Directions:
Please copy each line below that contains the word "图片文件夹存放".

Records provided:
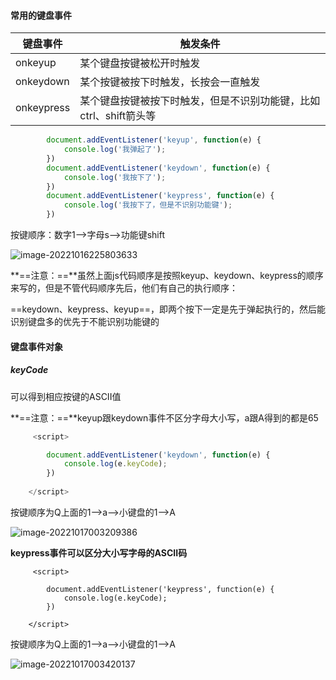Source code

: #### 常用的键盘事件

| 键盘事件   | 触发条件                                                     |
| ---------- | ------------------------------------------------------------ |
| onkeyup    | 某个键盘按键被松开时触发                                     |
| onkeydown  | 某个按键被按下时触发，长按会一直触发                         |
| onkeypress | 某个键盘按键被按下时触发，但是不识别功能键，比如ctrl、shift箭头等 |

```js
		document.addEventListener('keyup', function(e) {
            console.log('我弹起了');
        })
        document.addEventListener('keydown', function(e) {
            console.log('我按下了');
        })
        document.addEventListener('keypress', function(e) {
            console.log('我按下了，但是不识别功能键');
        })
```

按键顺序：数字1——>字母s——>功能键shift

![image-20221016225803633](D:\TyporaWorks\图片文件夹存放\image-20221016225803633.png)

**==注意：==**虽然上面js代码顺序是按照keyup、keydown、keypress的顺序来写的，但是不管代码顺序先后，他们有自己的执行顺序：

==keydown、keypress、keyup==，即两个按下一定是先于弹起执行的，然后能识别键盘多的优先于不能识别功能键的



#### 键盘事件对象

##### keyCode

可以得到相应按键的ASCII值

**==注意：==**keyup跟keydown事件不区分字母大小写，a跟A得到的都是65

```js
     <script>

        document.addEventListener('keydown', function(e) {
            console.log(e.keyCode);
        })
        
    </script>
```

按键顺序为Q上面的1——>a——>小键盘的1——>A

![image-20221017003209386](D:\TyporaWorks\图片文件夹存放\image-20221017003209386.png)

**keypress事件可以区分大小写字母的ASCII码**

```JS
     <script>

        document.addEventListener('keypress', function(e) {
            console.log(e.keyCode);
        })
        
    </script>
```

按键顺序为Q上面的1——>a——>小键盘的1——>A

![image-20221017003420137](D:\TyporaWorks\图片文件夹存放\image-20221017003420137.png)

Exercise solution:
![image-20221016225803633](D:\TyporaWorks\图片文件夹存放\image-20221016225803633.png)
![image-20221017003209386](D:\TyporaWorks\图片文件夹存放\image-20221017003209386.png)
![image-20221017003420137](D:\TyporaWorks\图片文件夹存放\image-20221017003420137.png)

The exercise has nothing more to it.